While investing in education clearly is not a bad idea, the solution proposed by ‘My Brother’s Keeper’ are far too limited and do not address the actual causes of poverty and lack of chances among people of color. Moreover, for every step forward Obama’s speech seems to make, it also takes two steps back, pushing an ideology of individual responsibility, ‘good choices’ and respectability that flies in the face of the racialized legacy of US history and present. While it is true that Obama acknowledges that the odds are stacked against Black and Latino boys and cautiously hints at the potential need for economic and criminal justice reform, these statements are few and far between and he provides no real analysis of the structural forces impacting the lives of boys (and girls) of color. Instead, he more extensively draws on the ideology of hard work and overcoming the odds to put the responsibility back on the victims of the US racial and economic system – a rhetorical move that has been employed (as well as critiqued) over and over again when it comes to African American community.
In his speech, Obama draws comparisons to his own biography:
I didn’t have a dad in the house. And I was angry about it, even though I didn’t necessarily realized at the time. I made bad choices. I got high without always thinking about the harm that it could do. I didn’t always take school as seriously as I should have. I made excuses. Sometimes I sold myself short. […]
But nothing keeps a young man out of trouble like a father who takes an active role in his son’s life.

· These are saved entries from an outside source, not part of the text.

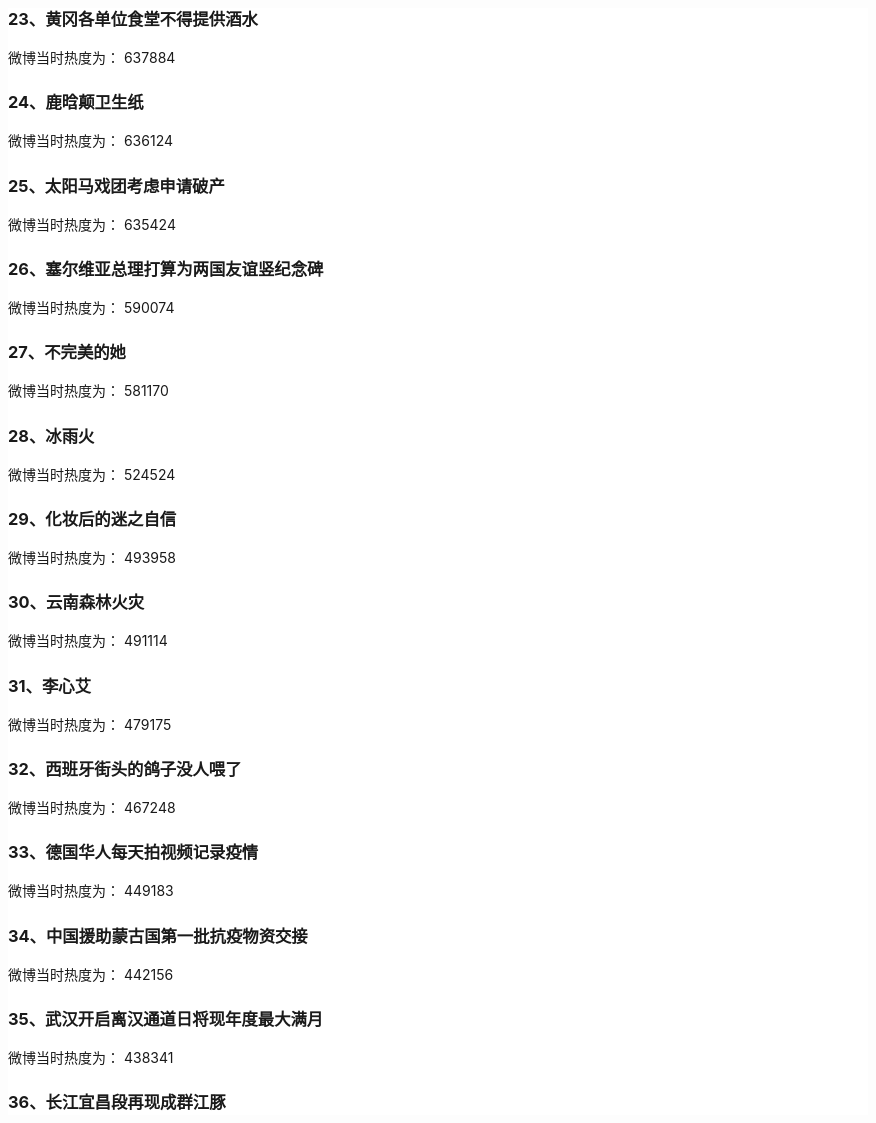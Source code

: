 ### 23、黄冈各单位食堂不得提供酒水

微博当时热度为： 637884

### 24、鹿晗颠卫生纸

微博当时热度为： 636124

### 25、太阳马戏团考虑申请破产

微博当时热度为： 635424

### 26、塞尔维亚总理打算为两国友谊竖纪念碑

微博当时热度为： 590074

### 27、不完美的她

微博当时热度为： 581170

### 28、冰雨火

微博当时热度为： 524524

### 29、化妆后的迷之自信

微博当时热度为： 493958

### 30、云南森林火灾

微博当时热度为： 491114

### 31、李心艾

微博当时热度为： 479175

### 32、西班牙街头的鸽子没人喂了

微博当时热度为： 467248

### 33、德国华人每天拍视频记录疫情

微博当时热度为： 449183

### 34、中国援助蒙古国第一批抗疫物资交接

微博当时热度为： 442156

### 35、武汉开启离汉通道日将现年度最大满月

微博当时热度为： 438341

### 36、长江宜昌段再现成群江豚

Tapping into the stereotype of the dysfunctional and father-less Black family, Obama here ultimately reduces the adversity young men of color face to the household and pretends their life chances are primarily a function of “choices” rather than structural forces shaping their experience and opportunities. He goes on to argue:
It may be hard, but you will have to reject the cynicism that says the circumstances of your birth or society’s lingering injustices necessarily define you and your future. It will take courage, but you will have to tune out the naysayers who say the deck is stacked against you, you might as well just give up or settle into the stereotype. .
Although cautiously acknowledging the “lingering injustices” of US society, Obama’s vision for improvement for these young Black and Latino men is one of individual responsibility, rooted in the choices they make. Rather than proposing to collectively overcome these “injustices” by transforming society, he calls upon boys to individually overcome “injustices”; rather than changing the odds, individual Black and Latino men are supposed to make it despite the unfavorable odds. According to Obama, it seems to be that the problem is a feeling of being powerless and being excluded rather than the reality of powerlessness and exclusion itself.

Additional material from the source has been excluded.